[What you will do]: Nothing but a number should be returned: the count of lines in the records that contain "alternante".

[Source texts of formatted documents]:
------------------------------------

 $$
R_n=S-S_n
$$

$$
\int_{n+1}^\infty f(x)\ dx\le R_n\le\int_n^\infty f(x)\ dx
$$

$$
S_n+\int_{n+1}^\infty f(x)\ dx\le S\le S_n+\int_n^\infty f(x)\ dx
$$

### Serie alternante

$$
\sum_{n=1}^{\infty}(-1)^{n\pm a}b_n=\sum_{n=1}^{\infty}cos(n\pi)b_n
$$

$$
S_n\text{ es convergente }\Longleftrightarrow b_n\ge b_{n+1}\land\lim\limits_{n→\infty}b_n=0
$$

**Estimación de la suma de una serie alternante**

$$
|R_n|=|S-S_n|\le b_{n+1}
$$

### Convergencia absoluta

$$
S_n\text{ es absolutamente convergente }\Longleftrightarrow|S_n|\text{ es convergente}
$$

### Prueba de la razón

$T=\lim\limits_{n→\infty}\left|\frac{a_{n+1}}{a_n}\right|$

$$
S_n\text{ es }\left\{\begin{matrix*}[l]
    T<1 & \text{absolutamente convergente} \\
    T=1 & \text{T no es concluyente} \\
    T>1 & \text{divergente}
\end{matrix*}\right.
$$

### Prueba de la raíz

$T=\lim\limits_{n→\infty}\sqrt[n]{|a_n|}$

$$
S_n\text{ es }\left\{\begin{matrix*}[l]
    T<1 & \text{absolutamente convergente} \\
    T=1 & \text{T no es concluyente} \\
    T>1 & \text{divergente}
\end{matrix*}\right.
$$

------------------------------------

[Response box]: 2